Boston officials, too, came under criticism for herding protesters at the Democratic National Convention into fenced pens.
"Dissent is a cornerstone of a democratic society," said Norman Siegel, former director of the New York Civil Liberties Union. "It's how we measure whether we're an open society, and it's under a lot of stress now."
Tension is already evident. Marches will proceed under the eyes of a massive police, FBI and Secret Service presence, as more than 10,000 local officers will patrol the barricaded streets around the convention. Undercover police have infiltrated meetings of anarchist groups, and prosecutors are ready to process as many as 1,000 arrests per day.
The FBI acknowledged Monday -- after a report in the New York Times -- that agents have interviewed potential demonstrators across the nation. In some cases, protesters say they were asked about their political views. FBI officials insisted their agents conducted interviews only after learning of people planning disruptions at the conventions.
"The FBI conducted interviews, within the bounds of the U.S. Constitution, in order to determine the validity of the threat information," said FBI Assistant Director Cassandra M. Chandler.
Antiwar organizers here knew of no one who had been interviewed. But such interviews, they said, seemed intended to chill dissent. The National Lawyers Guild intends to distribute cards advising activists to say nothing if the FBI knocks. "It's a chilling reminder of the world we live in," said Tanya Mayo of Not in Our Name, an antiwar group.
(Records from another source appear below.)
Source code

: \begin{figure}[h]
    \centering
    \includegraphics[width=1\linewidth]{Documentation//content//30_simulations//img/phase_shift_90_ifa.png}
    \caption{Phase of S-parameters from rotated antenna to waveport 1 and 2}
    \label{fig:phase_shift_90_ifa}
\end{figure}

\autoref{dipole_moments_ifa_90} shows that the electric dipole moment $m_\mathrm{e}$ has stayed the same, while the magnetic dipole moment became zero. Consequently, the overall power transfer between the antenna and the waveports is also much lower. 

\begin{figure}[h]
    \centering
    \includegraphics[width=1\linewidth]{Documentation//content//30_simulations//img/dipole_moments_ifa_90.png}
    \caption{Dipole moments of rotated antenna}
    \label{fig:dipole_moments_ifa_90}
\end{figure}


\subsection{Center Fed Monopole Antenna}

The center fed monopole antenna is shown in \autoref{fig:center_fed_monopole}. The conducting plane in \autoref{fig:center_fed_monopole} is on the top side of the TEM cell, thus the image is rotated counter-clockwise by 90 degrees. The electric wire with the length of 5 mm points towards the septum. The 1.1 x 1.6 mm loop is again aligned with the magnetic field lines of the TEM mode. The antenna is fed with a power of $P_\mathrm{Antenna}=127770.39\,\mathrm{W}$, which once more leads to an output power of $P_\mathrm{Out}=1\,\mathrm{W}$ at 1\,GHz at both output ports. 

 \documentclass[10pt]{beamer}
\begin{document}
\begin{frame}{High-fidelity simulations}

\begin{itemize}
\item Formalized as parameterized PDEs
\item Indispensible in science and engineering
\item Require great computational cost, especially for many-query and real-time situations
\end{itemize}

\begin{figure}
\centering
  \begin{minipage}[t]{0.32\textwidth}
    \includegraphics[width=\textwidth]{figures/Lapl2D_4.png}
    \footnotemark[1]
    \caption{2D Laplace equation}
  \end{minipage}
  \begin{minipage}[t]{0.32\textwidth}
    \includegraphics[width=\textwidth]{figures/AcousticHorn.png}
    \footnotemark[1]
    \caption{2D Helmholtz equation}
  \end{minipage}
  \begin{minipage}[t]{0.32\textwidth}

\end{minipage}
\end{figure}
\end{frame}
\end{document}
Organizers of marches large and small complain of uncommon difficulty in obtaining permits from the city. The largest of the planned antiwar marches still has no terminus. Organizers with United for Peace and Justice, representing more than 100 antiwar, religious and social justice groups, sought to march through Midtown to a rally in Central Park on Aug. 29, the Sunday before the convention. Parks Department officials rejected this.
"You'll ruin the lawn," Republican Mayor Michael R. Bloomberg said.